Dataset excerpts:
-=-=-=-=-
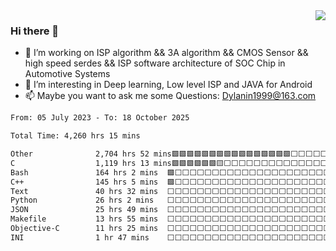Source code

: <img align="right" src="https://github-readme-stats.vercel.app/api?username=Dylanin1999&show_icons=true&icon_color=CE1D2D&text_color=718096&bg_color=ffffff&hide_title=true" />

### Hi there 👋

<!--**Dylanin1999/Dylanin1999** is a ✨ _special_ ✨ repository because its `README.md` (this file) appears on your GitHub profile.

Here are some ideas to get you started:-->

- 🔭 I’m working on ISP algorithm && 3A algorithm && CMOS Sensor && high speed serdes && ISP software architecture of SOC Chip in Automotive Systems
- 🌱 I’m interesting in Deep learning, Low level ISP and JAVA for Android
- 📫 Maybe you want to ask me some Questions: Dylanin1999@163.com

<!--START_SECTION:waka-->

```txt
From: 05 July 2023 - To: 18 October 2025

Total Time: 4,260 hrs 15 mins

Other              2,704 hrs 52 mins🟩🟩🟩🟩🟩🟩🟩🟩🟩🟩🟩🟩🟩🟩🟩🟩⬜⬜⬜⬜⬜⬜⬜⬜⬜   63.49 %
C                  1,119 hrs 13 mins🟩🟩🟩🟩🟩🟩🟨⬜⬜⬜⬜⬜⬜⬜⬜⬜⬜⬜⬜⬜⬜⬜⬜⬜⬜   26.27 %
Bash               164 hrs 2 mins  🟩⬜⬜⬜⬜⬜⬜⬜⬜⬜⬜⬜⬜⬜⬜⬜⬜⬜⬜⬜⬜⬜⬜⬜⬜   03.85 %
C++                145 hrs 5 mins  🟩⬜⬜⬜⬜⬜⬜⬜⬜⬜⬜⬜⬜⬜⬜⬜⬜⬜⬜⬜⬜⬜⬜⬜⬜   03.41 %
Text               40 hrs 32 mins  ⬜⬜⬜⬜⬜⬜⬜⬜⬜⬜⬜⬜⬜⬜⬜⬜⬜⬜⬜⬜⬜⬜⬜⬜⬜   00.95 %
Python             26 hrs 2 mins   ⬜⬜⬜⬜⬜⬜⬜⬜⬜⬜⬜⬜⬜⬜⬜⬜⬜⬜⬜⬜⬜⬜⬜⬜⬜   00.61 %
JSON               25 hrs 49 mins  ⬜⬜⬜⬜⬜⬜⬜⬜⬜⬜⬜⬜⬜⬜⬜⬜⬜⬜⬜⬜⬜⬜⬜⬜⬜   00.61 %
Makefile           13 hrs 55 mins  ⬜⬜⬜⬜⬜⬜⬜⬜⬜⬜⬜⬜⬜⬜⬜⬜⬜⬜⬜⬜⬜⬜⬜⬜⬜   00.33 %
Objective-C        11 hrs 25 mins  ⬜⬜⬜⬜⬜⬜⬜⬜⬜⬜⬜⬜⬜⬜⬜⬜⬜⬜⬜⬜⬜⬜⬜⬜⬜   00.27 %
INI                1 hr 47 mins    ⬜⬜⬜⬜⬜⬜⬜⬜⬜⬜⬜⬜⬜⬜⬜⬜⬜⬜⬜⬜⬜⬜⬜⬜⬜   00.04 %
```

<!--END_SECTION:waka-->
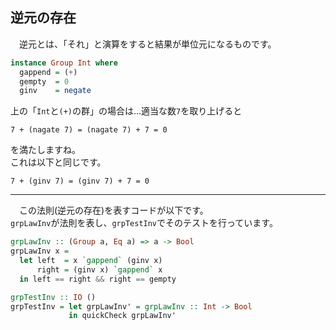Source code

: ## 逆元の存在

　逆元とは、「それ」と演算をすると結果が単位元になるものです。

```haskell
instance Group Int where
  gappend = (+)
  gempty  = 0
  ginv    = negate
```

上の「`Int`と`(+)`の群」の場合は…適当な数`7`を取り上げると  
```
7 + (nagate 7) = (nagate 7) + 7 = 0
```
を満たしますね。  
これは以下と同じです。  
```
7 + (ginv 7) = (ginv 7) + 7 = 0
```

- - -

　この法則(逆元の存在)を表すコードが以下です。  
`grpLawInv`が法則を表し、`grpTestInv`でそのテストを行っています。

```haskell
grpLawInv :: (Group a, Eq a) => a -> Bool
grpLawInv x =
  let left  = x `gappend` (ginv x)
      right = (ginv x) `gappend` x
  in left == right && right == gempty

grpTestInv :: IO ()
grpTestInv = let grpLawInv' = grpLawInv :: Int -> Bool
             in quickCheck grpLawInv'
```
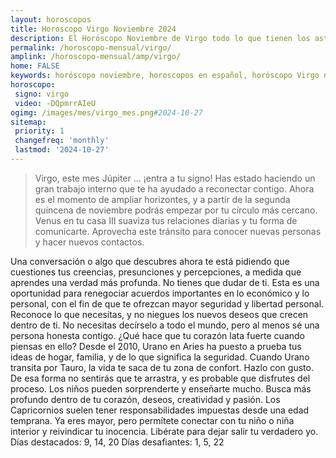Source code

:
 ```yaml
---
layout: horoscopos
title: Horoscopo Virgo Noviembre 2024
description: El Horóscopo Noviembre de Virgo todo lo que tienen los astros preparados para este mes, amor, trabajo, familia. Todo sobre astrologia, tarot, predicciones. Horoscopo gratis en español, predicciones y astrología.
permalink: /horoscopo-mensual/virgo/
amplink: /horoscopo-mensual/amp/virgo/
home: FALSE
keywords: horóscopo noviembre, horoscopos en español, horóscopo Virgo noviembre , horóscopo esperanza gracia, horoscop, horóscopos gratis, horoscopo Virgo, Tarot, Astrologia, Zodíaco, Virgo, horoscopo gratis, horoscopo del mes 
horoscopo:
 signo: virgo
 video: -DQpmrrAIeU
ogimg: /images/mes/virgo_mes.png#2024-10-27
sitemap:
 priority: 1
 changefreq: 'monthly'
 lastmod: '2024-10-27'
---
```



 > Virgo, este mes Júpiter ... ¡entra a tu signo! Has estado haciendo un gran trabajo interno que te ha ayudado a reconectar contigo. Ahora es el momento de ampliar horizontes, y a partir de la segunda quincena de noviembre podrás empezar por tu círculo más cercano. Venus en tu casa III suaviza tus relaciones diarias y tu forma de comunicarte. Aprovecha este tránsito para conocer nuevas personas y hacer nuevos contactos.



Una conversación o algo que descubres ahora te está pidiendo que cuestiones tus creencias, presunciones y percepciones, a medida que aprendes una verdad más profunda. No tienes que dudar de ti. Esta es una oportunidad para renegociar acuerdos importantes en lo económico y lo personal, con el fin de que te ofrezcan mayor seguridad y libertad personal. Reconoce lo que necesitas, y no niegues los nuevos deseos que crecen dentro de ti. No necesitas decírselo a todo el mundo, pero al menos sé una persona honesta contigo. ¿Qué hace que tu corazón lata fuerte cuando piensas en ello? 
Desde el 2010, Urano en Aries ha puesto a prueba tus ideas de hogar, familia, y de lo que significa la seguridad. Cuando Urano transita por Tauro, la vida te saca de tu zona de confort. Hazlo con gusto. De esa forma no sentirás que te arrastra, y es probable que disfrutes del proceso. Los niños pueden sorprenderte y enseñarte mucho. Busca más profundo dentro de tu corazón, deseos, creatividad y pasión. 
Los Capricornios suelen tener responsabilidades impuestas desde una edad temprana. Ya eres mayor, pero permítete conectar con tu niño o niña interior y reivindicar tu inocencia. Libérate para dejar salir tu verdadero yo. 
Días destacados: 9, 14, 20
Días desafiantes: 1, 5, 22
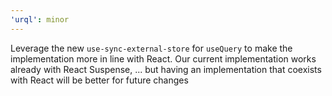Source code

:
 ```yaml
---
'urql': minor
---
```


Leverage the new `use-sync-external-store` for `useQuery` to make the implementation more in line with React. Our current implementation works already with React Suspense, ... but having an implementation that coexists with React will be better for future changes
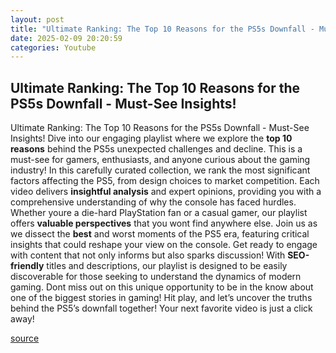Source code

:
 ```yaml
---
layout: post
title: "Ultimate Ranking: The Top 10 Reasons for the PS5s Downfall - Must-See Insights!"
date: 2025-02-09 20:20:59
categories: Youtube
---
```


## Ultimate Ranking: The Top 10 Reasons for the PS5s Downfall - Must-See Insights!

Ultimate Ranking: The Top 10 Reasons for the PS5s Downfall - Must-See Insights!
Dive into our engaging playlist where we explore the **top 10 reasons** behind the PS5s unexpected challenges and decline. This is a must-see for gamers, enthusiasts, and anyone curious about the gaming industry!
In this carefully curated collection, we rank the most significant factors affecting the PS5, from design choices to market competition. Each video delivers **insightful analysis** and expert opinions, providing you with a comprehensive understanding of why the console has faced hurdles. 
Whether youre a die-hard PlayStation fan or a casual gamer, our playlist offers **valuable perspectives** that you wont find anywhere else. Join us as we dissect the **best** and worst moments of the PS5 era, featuring critical insights that could reshape your view on the console.
Get ready to engage with content that not only informs but also sparks discussion! With **SEO-friendly** titles and descriptions, our playlist is designed to be easily discoverable for those seeking to understand the dynamics of modern gaming. Dont miss out on this unique opportunity to be in the know about one of the biggest stories in gaming!
Hit play, and let’s uncover the truths behind the PS5’s downfall together! Your next favorite video is just a click away!

[source](https://www.youtube.com/playlist?list=PLWn1UwZrNc3WNb95zmuMsZsu3JM63EtHx)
-=-=-=-=-
[WHAT NEEDS TO BE DONE] Could you return all lines from the records that include the word "https"?

[RESPONSE TO THIS EXERCISE]
: <img align="right" src="https://github-readme-stats.vercel.app/api?username=Dylanin1999&show_icons=true&icon_color=CE1D2D&text_color=718096&bg_color=ffffff&hide_title=true" />
[source](https://www.youtube.com/playlist?list=PLWn1UwZrNc3WNb95zmuMsZsu3JM63EtHx)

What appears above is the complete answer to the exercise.